> **Task to complete**: Quote exactly the lines spanning from the top of the data below to the line that contains "3 | 1,048,576", including both.

> **Record extracts**:
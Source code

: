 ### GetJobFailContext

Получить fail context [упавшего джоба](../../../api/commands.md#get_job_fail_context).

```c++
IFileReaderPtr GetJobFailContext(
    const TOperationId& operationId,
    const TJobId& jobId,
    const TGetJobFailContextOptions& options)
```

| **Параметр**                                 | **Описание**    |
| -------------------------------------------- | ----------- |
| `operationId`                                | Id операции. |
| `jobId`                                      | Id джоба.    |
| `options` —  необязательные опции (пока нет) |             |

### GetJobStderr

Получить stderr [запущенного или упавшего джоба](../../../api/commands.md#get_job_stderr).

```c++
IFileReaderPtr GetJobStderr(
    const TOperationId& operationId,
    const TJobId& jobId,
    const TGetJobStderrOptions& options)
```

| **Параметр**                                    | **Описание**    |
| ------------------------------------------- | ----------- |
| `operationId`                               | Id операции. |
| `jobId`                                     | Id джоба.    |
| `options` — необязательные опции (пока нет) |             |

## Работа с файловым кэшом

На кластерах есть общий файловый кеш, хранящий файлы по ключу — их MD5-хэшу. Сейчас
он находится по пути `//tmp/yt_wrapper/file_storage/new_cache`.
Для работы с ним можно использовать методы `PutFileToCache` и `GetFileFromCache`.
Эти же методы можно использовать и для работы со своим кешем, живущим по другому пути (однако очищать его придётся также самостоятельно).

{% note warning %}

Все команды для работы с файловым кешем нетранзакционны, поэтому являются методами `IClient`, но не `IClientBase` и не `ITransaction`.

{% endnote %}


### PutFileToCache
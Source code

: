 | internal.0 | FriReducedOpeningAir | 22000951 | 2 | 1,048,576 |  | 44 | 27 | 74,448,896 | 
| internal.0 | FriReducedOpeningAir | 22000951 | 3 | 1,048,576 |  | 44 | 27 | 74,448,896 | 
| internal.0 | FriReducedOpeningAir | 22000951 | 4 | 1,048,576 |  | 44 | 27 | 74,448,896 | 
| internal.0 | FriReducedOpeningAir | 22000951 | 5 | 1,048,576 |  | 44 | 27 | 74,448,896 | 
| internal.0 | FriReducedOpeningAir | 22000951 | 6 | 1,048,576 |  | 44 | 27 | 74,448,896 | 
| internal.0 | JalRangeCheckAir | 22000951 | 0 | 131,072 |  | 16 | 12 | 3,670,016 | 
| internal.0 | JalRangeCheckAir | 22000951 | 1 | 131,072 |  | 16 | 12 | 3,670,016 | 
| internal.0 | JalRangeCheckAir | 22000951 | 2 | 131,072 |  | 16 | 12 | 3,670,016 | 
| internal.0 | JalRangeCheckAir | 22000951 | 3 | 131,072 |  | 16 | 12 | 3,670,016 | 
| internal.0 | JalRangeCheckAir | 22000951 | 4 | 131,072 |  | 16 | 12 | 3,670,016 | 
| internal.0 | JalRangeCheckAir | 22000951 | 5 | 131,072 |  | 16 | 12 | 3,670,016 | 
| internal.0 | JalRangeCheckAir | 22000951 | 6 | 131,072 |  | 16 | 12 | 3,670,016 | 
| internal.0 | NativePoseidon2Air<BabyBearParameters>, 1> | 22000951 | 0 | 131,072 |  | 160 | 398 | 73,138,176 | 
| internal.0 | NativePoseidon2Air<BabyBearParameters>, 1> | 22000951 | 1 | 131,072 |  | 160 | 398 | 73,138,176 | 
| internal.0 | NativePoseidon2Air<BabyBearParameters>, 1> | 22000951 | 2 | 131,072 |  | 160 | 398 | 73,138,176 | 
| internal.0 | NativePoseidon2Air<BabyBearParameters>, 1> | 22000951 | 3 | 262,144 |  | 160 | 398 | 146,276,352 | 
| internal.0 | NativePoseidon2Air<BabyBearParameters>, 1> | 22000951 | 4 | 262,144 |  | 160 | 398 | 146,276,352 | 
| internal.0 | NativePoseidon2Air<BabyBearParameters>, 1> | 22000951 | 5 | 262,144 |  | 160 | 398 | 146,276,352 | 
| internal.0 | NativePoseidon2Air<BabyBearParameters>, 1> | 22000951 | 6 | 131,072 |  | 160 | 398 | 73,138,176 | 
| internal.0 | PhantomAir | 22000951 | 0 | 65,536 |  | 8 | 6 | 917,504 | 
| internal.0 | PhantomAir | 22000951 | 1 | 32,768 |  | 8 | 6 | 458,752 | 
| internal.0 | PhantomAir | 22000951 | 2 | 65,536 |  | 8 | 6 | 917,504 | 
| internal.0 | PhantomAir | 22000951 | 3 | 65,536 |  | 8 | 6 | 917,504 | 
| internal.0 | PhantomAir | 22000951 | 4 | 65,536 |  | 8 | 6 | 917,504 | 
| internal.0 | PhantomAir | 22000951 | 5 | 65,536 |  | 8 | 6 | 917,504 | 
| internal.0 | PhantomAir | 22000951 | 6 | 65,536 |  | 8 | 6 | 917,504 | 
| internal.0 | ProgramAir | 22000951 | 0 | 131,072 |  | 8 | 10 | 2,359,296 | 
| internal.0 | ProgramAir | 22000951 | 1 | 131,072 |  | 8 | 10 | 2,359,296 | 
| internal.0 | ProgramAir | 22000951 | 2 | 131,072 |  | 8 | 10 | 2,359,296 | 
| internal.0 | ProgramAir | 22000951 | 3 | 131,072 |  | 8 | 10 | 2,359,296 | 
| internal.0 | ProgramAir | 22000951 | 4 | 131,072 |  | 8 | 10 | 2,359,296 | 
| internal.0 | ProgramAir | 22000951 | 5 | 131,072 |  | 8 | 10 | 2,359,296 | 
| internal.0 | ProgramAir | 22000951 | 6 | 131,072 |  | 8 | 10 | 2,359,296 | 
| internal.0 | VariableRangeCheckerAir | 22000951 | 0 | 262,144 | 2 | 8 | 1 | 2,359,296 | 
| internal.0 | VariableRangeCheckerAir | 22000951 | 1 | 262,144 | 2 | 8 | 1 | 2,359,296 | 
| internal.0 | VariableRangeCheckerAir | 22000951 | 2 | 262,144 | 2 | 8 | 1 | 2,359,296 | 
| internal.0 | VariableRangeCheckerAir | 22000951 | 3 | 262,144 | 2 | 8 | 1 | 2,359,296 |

> **Output of the exercise**:
Source code

: ### GetJobFailContext

Получить fail context [упавшего джоба](../../../api/commands.md#get_job_fail_context).

```c++
IFileReaderPtr GetJobFailContext(
    const TOperationId& operationId,
    const TJobId& jobId,
    const TGetJobFailContextOptions& options)
```

| **Параметр**                                 | **Описание**    |
| -------------------------------------------- | ----------- |
| `operationId`                                | Id операции. |
| `jobId`                                      | Id джоба.    |
| `options` —  необязательные опции (пока нет) |             |

### GetJobStderr

Получить stderr [запущенного или упавшего джоба](../../../api/commands.md#get_job_stderr).

```c++
IFileReaderPtr GetJobStderr(
    const TOperationId& operationId,
    const TJobId& jobId,
    const TGetJobStderrOptions& options)
```

| **Параметр**                                    | **Описание**    |
| ------------------------------------------- | ----------- |
| `operationId`                               | Id операции. |
| `jobId`                                     | Id джоба.    |
| `options` — необязательные опции (пока нет) |             |

## Работа с файловым кэшом

На кластерах есть общий файловый кеш, хранящий файлы по ключу — их MD5-хэшу. Сейчас
он находится по пути `//tmp/yt_wrapper/file_storage/new_cache`.
Для работы с ним можно использовать методы `PutFileToCache` и `GetFileFromCache`.
Эти же методы можно использовать и для работы со своим кешем, живущим по другому пути (однако очищать его придётся также самостоятельно).

{% note warning %}

Все команды для работы с файловым кешем нетранзакционны, поэтому являются методами `IClient`, но не `IClientBase` и не `ITransaction`.

{% endnote %}


### PutFileToCache
Source code

: | internal.0 | FriReducedOpeningAir | 22000951 | 2 | 1,048,576 |  | 44 | 27 | 74,448,896 | 
| internal.0 | FriReducedOpeningAir | 22000951 | 3 | 1,048,576 |  | 44 | 27 | 74,448,896 | 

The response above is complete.